Start from the beginning
                                    

Ciononostante, giunge alla stessa conclusione cui era giunto dopo aver interrogato sua moglie Assunta: non è Beniamino Iannello, l'uomo che stanno cercando; né per l'omicidio di Gigliolo, né tantomeno per quello di Annina. Scambia un'occhiata d'intesa con Maione, per poi dare lui stesso inizio all'interrogatorio come da prassi:

«Voi conoscevate il colonnello Fernando Gigliolo?»

Iannello scuote stanco la testa.

«No, l'ho ripetuto anche ai vostri colleghi,» dice, strascicando la voce; poi rialza il capo di colpo, gli occhi febbrili: «Vi prego, non sono stato io! Non so nemmeno com'era fatto, questo Gigliolo!»

«Calmatevi,» lo richiama all'ordine Maione, scoccando un'occhiata alla porta. «Dare spettacolo non vi scagionerà.»

«Non siamo qui per accusarvi,» aggiunge Ricciardi, più posato.

«E per cosa, allora? Pare che abbiano già tutti deciso che sono colpevole! Mi hanno prelevato al porto come un criminale... non sembravano nemmeno poliziotti!»

«Siamo qui per farvi delle domande,» riprende Maione, facendosi avanti di un passo. «E, vista la vostra situazione, vi conviene rispondere a tutte e collaborare, se non volete fare una finaccia.»

Iannello sgrana gli occhi, di nuovo intimidito.

Ricciardi alza un palmo deciso ad ammansire il collega e Maione si ricompone, le narici che fremono. Pare ancora su di giri per tutta la faccenda di Annina e di quel giro losco di bambini: si lascia prendere la mano, quando è emotivamente coinvolto, ma spaventare Iannello non porterebbe a nulla. Si rivolge di nuovo all'arrestato, in modo più formale:

«Avete sempre lavorato per i Vinciguerra?»

Lui sembra spaesato per il cambio d'argomento, ma risponde con prontezza:

«Sì, commissario, sin da ragazzo. Il signor Renato, il padrone, è stato compagno d'armi di mio padre a Vittorio Veneto. A Vinciguerra l'hanno pluridecorato, ma lui ci scherzava e diceva che era solo per il nome. Mio padre invece stava nelle retrovie. Manco una medaglia, gli hanno dato, e ha pure perso una mano. Era carpentiere, non poteva più lavorare e quindi ho mollato la scuola per aiutarlo. Il signor Renato l'ha assunto pure se era monco, perché gli aveva salvato la vita in guerra. Dopo di lui ha preso a servizio mia moglie e faceva fare a me qualche lavoretto di manutenzione, che sono carpentiere pure io.»

Maione freme sul posto, le vene del collo che si gonfiano man mano che Iannello prosegue nel racconto, per poi sbottare come una caldaia che rilascia vapore fischiando:

«Disgraziato! Siete andato a derubare la mano che v'ha nutrito?» commenta aspro, suscitando un nuovo sussulto in Iannello. «Non negate: lo sappiamo, che voi e la vostra cara consorte vi siete intascati qualcosa.»
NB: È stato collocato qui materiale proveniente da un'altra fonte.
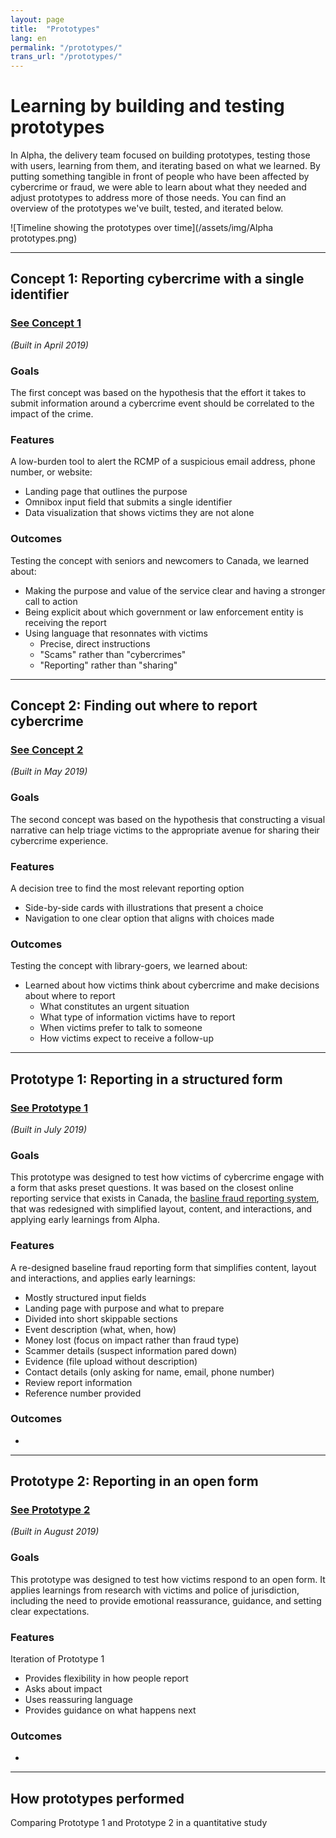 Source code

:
 ```yaml
---
layout: page
title:  "Prototypes"
lang: en
permalink: "/prototypes/"
trans_url: "/prototypes/"
---
```


# Learning by building and testing prototypes

In Alpha, the delivery team focused on building prototypes, testing those with users, learning from them, and iterating based on what we learned. By putting something tangible in front of people who have been affected by cybercrime or fraud, we were able to learn about what they needed and adjust prototypes to address more of those needs. You can find an overview of the prototypes we've built, tested, and iterated below.

![Timeline showing the prototypes over time](/assets/img/Alpha prototypes.png)

---

## Concept 1: Reporting cybercrime with a single identifier

### [See Concept 1](https://rac-concept-1.herokuapp.com/) 
*(Built in April 2019)*

### Goals
The first concept was based on the hypothesis that the effort it takes to submit information around a cybercrime event should be correlated to the impact of the crime. 

### Features
A low-burden tool to alert the RCMP of a suspicious email address, phone number, or website:
 * Landing page that outlines the purpose
 * Omnibox input field that submits a single identifier
 * Data visualization that shows victims they are not alone

### Outcomes
Testing the concept with seniors and newcomers to Canada, we learned about:
 * Making the purpose and value of the service clear and having a stronger call to action
 * Being explicit about which government or law enforcement entity is receiving the report
 * Using language that resonnates with victims
   * Precise, direct instructions
   * "Scams" rather than "cybercrimes"
   * "Reporting" rather than "sharing"
   
 ---

## Concept 2: Finding out where to report cybercrime

### [See Concept 2](https://rac-concept-2.herokuapp.com/) 
*(Built in May 2019)*

### Goals
The second concept was based on the hypothesis that constructing a visual narrative can help triage victims to the appropriate avenue for sharing their cybercrime experience. 

### Features
A decision tree to find the most relevant reporting option
 * Side-by-side cards with illustrations that present a choice 
 * Navigation to one clear option that aligns with choices made  
 
### Outcomes
Testing the concept with library-goers, we learned about:
 * Learned about how victims think about cybercrime and make decisions about where to report
   * What constitutes an urgent situation
   * What type of information victims have to report
   * When victims prefer to talk to someone 
   * How victims expect to receive a follow-up

---

## Prototype 1: Reporting in a structured form

### [See Prototype 1](https://www.report-a-cybercrime.alpha.rcmp-grc.gc.ca/p1) 
*(Built in July 2019)*

### Goals
This prototype was designed to test how victims of cybercrime engage with a form that asks preset questions. It was based on the closest online reporting service that exists in Canada, the [basline fraud reporting system](https://report-a-cybercrime.alpha.rcmp-grc.gc.ca/CAFCFRS/), that was redesigned with simplified layout, content, and interactions, and applying early learnings from Alpha. 

### Features
A re-designed baseline fraud reporting form that simplifies content, layout and interactions, and applies early learnings:
 * Mostly structured input fields
 * Landing page with purpose and what to prepare
 * Divided into short skippable sections
  * Event description (what, when, how)
  * Money lost (focus on impact rather than fraud type)
  * Scammer details (suspect information pared down)
  * Evidence (file upload without description)
  * Contact details (only asking for name, email, phone number)
 * Review report information
 * Reference number provided
 
### Outcomes
 * 

---

## Prototype 2: Reporting in an open form

### [See Prototype 2](https://www.report-a-cybercrime.alpha.rcmp-grc.gc.ca/p2) 
*(Built in August 2019)*

### Goals
This prototype was designed to test how victims respond to an open form. It applies learnings from research with victims and police of jurisdiction, including the need to provide emotional reassurance, guidance, and setting clear expectations.

### Features
Iteration of Prototype 1
 * Provides flexibility in how people report
 * Asks about impact
 * Uses reassuring language
 * Provides guidance on what happens next

### Outcomes
 *

---

## How prototypes performed

Comparing Prototype 1 and Prototype 2 in a quantitative study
«Brigadiere, non siamo qui per questo,» lo richiama ancora Ricciardi, scoccandogli un'occhiata dura, per poi abbassare la voce: «Modera i toni o vai ad attendermi fuori.»

«No, commissario, il brigadiere tiene ragione,» sospira Iannello, con occhi d'un tratto tremuli. «Ho avuto vergogna, nel farlo, ma... ma i soldi non bastavano, con quattro bocche da sfamare, e non potevo chiedere di più al signor Renato. Non se n'era nemmeno accorto, degli ammanchi, finché non l'hanno derubato davvero.»

«Vostra moglie ha detto che non se n'è mai accorto e che ha licenziato tutti in tronco per il furto grosso di qualche tempo fa,» gli fa notare Ricciardi.

«È quello che sa lei,» annuisce Iannello, tirando piano su col naso. «Il signor Renato mi ha preso da parte, il giorno del licenziamento generale. Ha detto che l'aveva sempre saputo, dei miei furtarelli, e che aveva chiuso un occhio. Ma che dopo quella rapina non poteva più fidarsi, che gli erano spariti i gioielli di famiglia e pure una medaglia al valore. E che quindi, a me licenziava solo per il primo fatto: perché, se non avessimo già rubato a lui, avrebbe licenziato tutti tranne me e mia moglie. Per rispetto di mio padre, pace all'anima sua.»